When Joan Kembabazi talks about why she does what she does, she doesn’t rush. Her words settle heavy in the air, the way memories often do when they’re tied to pain.

Her story began with a friend, a 13-year-old girl, Gufasha Mureen, who dreamt of becoming a doctor, was married off to a 62-year-old man who paid two cows as dowry to her family.

“That’s where it started,” Joan says quietly. “From a personal experience.”

She was just a child herself when she realized how fragile a girl’s dreams could be. “So many girls in my community were facing such tragedies,” she explains. “It wasn’t just her.”

Her friend’s story became a mirror for thousands of others across sub-Saharan Africa.

“It pushes me forward,” she says. “It keeps me awake at night thinking about how this practice really robs girls of their childhoods, of their lives, of their futures.”

Joan went on to actualize her own dream of becoming an environmental scientist, but her friend never got that chance.

“Sometimes I look back and think, she would be here. She would be a doctor right now.”

She founded Gufasha Girls Foundation, named after her late friend, Gufasha Mureen, to mentor and empower girls, to keep them in school, and to remind them that their dreams are valid.

“Girls can be anything,” she says with the certainty of someone who has had to fight for that belief. “Society has put us in a place of less power, but that doesn’t mean we stay there.”

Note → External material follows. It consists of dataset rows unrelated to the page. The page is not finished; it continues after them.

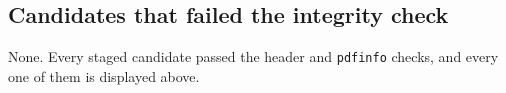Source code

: \FloatBarrier

\subsection*{Candidates that failed the integrity check}

None. Every staged candidate passed the header and \texttt{pdfinfo}
checks, and every one of them is displayed above.

\FloatBarrier

\renewcommand{\thesection}{\thechapter.\arabic{section}}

Her foundation works in the heart of rural Uganda, mentoring girls, training them in leadership, supporting their education, and, perhaps most importantly, reminding them that they matter.

When did you realize your grief became a calling?

“I think it was when I realized it wasn’t just about her,” Joan says.

She took time to sit down and look at all the girls in my community and the girls she started school with.

“When I looked deeper, the reason was always the same. They were forced into marriage.”

The pattern was painful but clear. Families believed education was a waste for girls.

“They’d ask, why are we spending money to send you to school when you’ll just get married?” Joan recalls. “That belief system destroyed so many futures.”

That was the turning point. What began as grief became awareness, and then action.

“That tragedy really opened my mind to start paying attention,” she says.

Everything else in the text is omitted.